## DATA TO USE
------------

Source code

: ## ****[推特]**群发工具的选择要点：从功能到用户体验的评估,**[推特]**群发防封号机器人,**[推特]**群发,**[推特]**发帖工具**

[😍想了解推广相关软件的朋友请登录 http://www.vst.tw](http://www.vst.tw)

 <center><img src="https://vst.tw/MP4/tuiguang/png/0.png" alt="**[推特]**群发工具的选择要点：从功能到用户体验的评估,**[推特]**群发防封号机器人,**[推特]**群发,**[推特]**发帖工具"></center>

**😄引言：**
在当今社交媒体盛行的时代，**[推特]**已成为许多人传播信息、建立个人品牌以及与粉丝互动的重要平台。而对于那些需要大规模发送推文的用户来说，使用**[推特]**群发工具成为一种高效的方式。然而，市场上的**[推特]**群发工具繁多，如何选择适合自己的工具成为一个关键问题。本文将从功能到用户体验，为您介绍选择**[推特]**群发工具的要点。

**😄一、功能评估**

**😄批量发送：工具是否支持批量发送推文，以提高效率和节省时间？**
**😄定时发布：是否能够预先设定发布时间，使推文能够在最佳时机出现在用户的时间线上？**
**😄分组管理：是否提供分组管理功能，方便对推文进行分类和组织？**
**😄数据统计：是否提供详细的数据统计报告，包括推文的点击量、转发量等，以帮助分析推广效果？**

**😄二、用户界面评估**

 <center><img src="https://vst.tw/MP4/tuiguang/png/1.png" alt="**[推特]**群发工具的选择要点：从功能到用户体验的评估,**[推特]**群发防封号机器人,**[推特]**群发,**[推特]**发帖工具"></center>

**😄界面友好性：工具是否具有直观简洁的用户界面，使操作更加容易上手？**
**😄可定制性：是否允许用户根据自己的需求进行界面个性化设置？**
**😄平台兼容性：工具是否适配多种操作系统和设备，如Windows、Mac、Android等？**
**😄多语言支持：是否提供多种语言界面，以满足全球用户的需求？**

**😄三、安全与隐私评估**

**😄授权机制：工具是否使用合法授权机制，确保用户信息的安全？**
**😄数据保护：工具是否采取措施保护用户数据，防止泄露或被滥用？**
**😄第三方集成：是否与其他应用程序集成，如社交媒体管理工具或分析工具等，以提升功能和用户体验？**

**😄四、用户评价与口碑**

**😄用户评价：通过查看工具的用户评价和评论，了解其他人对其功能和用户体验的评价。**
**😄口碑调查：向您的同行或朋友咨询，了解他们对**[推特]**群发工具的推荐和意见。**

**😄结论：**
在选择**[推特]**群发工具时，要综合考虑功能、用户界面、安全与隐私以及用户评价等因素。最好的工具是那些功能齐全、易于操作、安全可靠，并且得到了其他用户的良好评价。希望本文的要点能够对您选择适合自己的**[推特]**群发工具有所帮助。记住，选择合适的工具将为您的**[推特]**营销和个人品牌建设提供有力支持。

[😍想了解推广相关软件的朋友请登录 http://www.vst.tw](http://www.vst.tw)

------------

Identify each line in the records above that contains the word "tuiguang", and copy it out in full.

## WORKED SOLUTION
 <center><img src="https://vst.tw/MP4/tuiguang/png/0.png" alt="**[推特]**群发工具的选择要点：从功能到用户体验的评估,**[推特]**群发防封号机器人,**[推特]**群发,**[推特]**发帖工具"></center>
 <center><img src="https://vst.tw/MP4/tuiguang/png/1.png" alt="**[推特]**群发工具的选择要点：从功能到用户体验的评估,**[推特]**群发防封号机器人,**[推特]**群发,**[推特]**发帖工具"></center>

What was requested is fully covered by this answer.